Wallaces accounts of his growing up make it clear that a dichotomy developed early in his consciousness between the proud, tough, intolerant rugged individualism represented by his father and the friendly, tolerant, neighborly tendencies toward caring and cooperation represented by his mother. And as we can see throughout his writing, Wallaces sympathies lay with his mother and the values she represented. Although like her husband his mother never went beyond the eighth grade in school, she loved books and passed on a love of reading to her son.
Together his parents would seem to have been the archetypal western couple. In later years, as a writer, Wallace saw them as representing the exploiter, on the one hand, and the civilizer on the other.
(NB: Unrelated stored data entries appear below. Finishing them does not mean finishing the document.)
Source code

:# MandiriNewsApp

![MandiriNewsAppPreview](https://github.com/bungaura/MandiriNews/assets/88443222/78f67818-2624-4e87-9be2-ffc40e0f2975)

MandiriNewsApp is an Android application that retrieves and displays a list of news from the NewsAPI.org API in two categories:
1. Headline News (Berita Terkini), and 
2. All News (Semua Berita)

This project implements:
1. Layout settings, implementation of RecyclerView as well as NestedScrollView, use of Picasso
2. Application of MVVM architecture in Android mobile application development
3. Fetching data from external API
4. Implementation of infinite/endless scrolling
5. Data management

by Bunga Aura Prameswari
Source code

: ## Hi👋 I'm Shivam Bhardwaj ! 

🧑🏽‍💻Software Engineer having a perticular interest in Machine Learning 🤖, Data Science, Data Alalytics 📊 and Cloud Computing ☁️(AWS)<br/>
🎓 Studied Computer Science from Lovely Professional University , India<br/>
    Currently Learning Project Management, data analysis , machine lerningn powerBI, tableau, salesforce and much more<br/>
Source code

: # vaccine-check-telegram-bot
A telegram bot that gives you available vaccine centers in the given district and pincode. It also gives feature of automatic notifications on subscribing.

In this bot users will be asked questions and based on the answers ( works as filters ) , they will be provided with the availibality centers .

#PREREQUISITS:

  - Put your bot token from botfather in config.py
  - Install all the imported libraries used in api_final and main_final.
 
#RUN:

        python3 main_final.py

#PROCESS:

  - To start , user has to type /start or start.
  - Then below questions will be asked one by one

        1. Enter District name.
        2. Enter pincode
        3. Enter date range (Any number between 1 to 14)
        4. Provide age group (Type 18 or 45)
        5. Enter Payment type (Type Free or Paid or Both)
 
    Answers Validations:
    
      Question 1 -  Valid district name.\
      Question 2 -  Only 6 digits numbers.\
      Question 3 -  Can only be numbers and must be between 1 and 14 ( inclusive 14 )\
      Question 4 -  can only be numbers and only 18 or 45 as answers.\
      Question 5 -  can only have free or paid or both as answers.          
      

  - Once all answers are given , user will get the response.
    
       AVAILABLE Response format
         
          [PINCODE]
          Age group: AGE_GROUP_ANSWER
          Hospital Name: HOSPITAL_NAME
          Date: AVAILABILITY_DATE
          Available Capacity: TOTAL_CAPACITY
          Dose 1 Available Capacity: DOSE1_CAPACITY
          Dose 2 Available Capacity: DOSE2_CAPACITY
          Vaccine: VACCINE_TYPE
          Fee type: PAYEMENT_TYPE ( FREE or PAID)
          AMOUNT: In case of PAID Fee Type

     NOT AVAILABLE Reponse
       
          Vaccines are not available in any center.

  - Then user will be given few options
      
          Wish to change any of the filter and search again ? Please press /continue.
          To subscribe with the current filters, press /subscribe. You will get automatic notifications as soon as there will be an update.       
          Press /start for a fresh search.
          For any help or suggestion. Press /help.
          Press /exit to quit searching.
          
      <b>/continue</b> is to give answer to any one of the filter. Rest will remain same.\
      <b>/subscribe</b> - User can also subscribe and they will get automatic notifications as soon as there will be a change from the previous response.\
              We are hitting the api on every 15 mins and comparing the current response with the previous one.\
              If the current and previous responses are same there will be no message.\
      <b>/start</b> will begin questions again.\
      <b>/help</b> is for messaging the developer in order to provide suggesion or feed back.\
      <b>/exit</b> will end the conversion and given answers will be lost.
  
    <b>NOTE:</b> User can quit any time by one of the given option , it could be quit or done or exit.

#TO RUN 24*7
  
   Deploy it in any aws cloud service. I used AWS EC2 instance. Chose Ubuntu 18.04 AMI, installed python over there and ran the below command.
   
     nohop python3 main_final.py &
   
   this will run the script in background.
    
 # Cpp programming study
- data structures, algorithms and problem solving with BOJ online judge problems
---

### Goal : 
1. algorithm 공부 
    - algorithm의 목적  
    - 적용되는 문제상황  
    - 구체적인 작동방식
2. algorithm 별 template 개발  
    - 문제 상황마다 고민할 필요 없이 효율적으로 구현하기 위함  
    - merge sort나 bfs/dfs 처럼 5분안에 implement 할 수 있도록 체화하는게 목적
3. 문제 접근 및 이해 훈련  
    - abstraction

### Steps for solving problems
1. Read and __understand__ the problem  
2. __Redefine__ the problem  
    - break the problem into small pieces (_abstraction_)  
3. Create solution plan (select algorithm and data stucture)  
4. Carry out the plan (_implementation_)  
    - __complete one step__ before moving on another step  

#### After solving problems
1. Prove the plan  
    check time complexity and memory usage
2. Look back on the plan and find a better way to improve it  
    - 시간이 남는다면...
Although they are quite different in character and background, we can see Oliver and Susan Ward in their roles in
Angle of Repose as dim reflections of Stegners parents. (Certainly Wallaces deep love and respect for his mother contributed to his ability to create such complex and sympathetic women characters as Susan Burling Ward.) When asked by an interviewer if the life of Mary Hallock Foote, the model for the heroine of
Angle of Repose, had reminded him of the life of Elsa Mason, the mother in the semiautobiographical
The Big Rock Candy Mountain, Stegner said,
Not consciously. It never occurred to me that there was any relation between Angle of Repose and Big Rock Candy Mountain till after I had finished writing it. Then I saw that there were all kinds of connections. There was the wandering husband and the nesting woman, and the whole business reproduced in many ways in somewhat more cultivated terms and in different places what The Big Rock Candy Mountain was about. Its perfectly clear that if every writer is born to write one story, thats my story.
Two periods in his growing up had a major influence on forming his outlook and interests. The first was his six years in childhood spent in the village of Eastend and every summer on the homestead farm in Saskatchewan near the Montana border. After the first year, his older brother, Cecil, got a summer job at the grocery store in town, and so Wallace was alone with his parents, out on the hot prairie, living in a tarpaper shack. It was a place with searing wind, scorching sky, tormented and heat-warped light, and not a tree. Yet, amazingly enough considering such a barren and hostile environment, he could still look back on a childhood not of suffering and boredom, but of wild freedom, a closeness to earth and weather, a familiarity with both tame and wild animals. His summers on the homestead and winters in the frontier village during his most impressionable years marked him, as he has said, a westerner for life. And they would eventually produce a writer determined to represent the western experience as it really was, and the relationship of its people to the land as it was, is, and should be.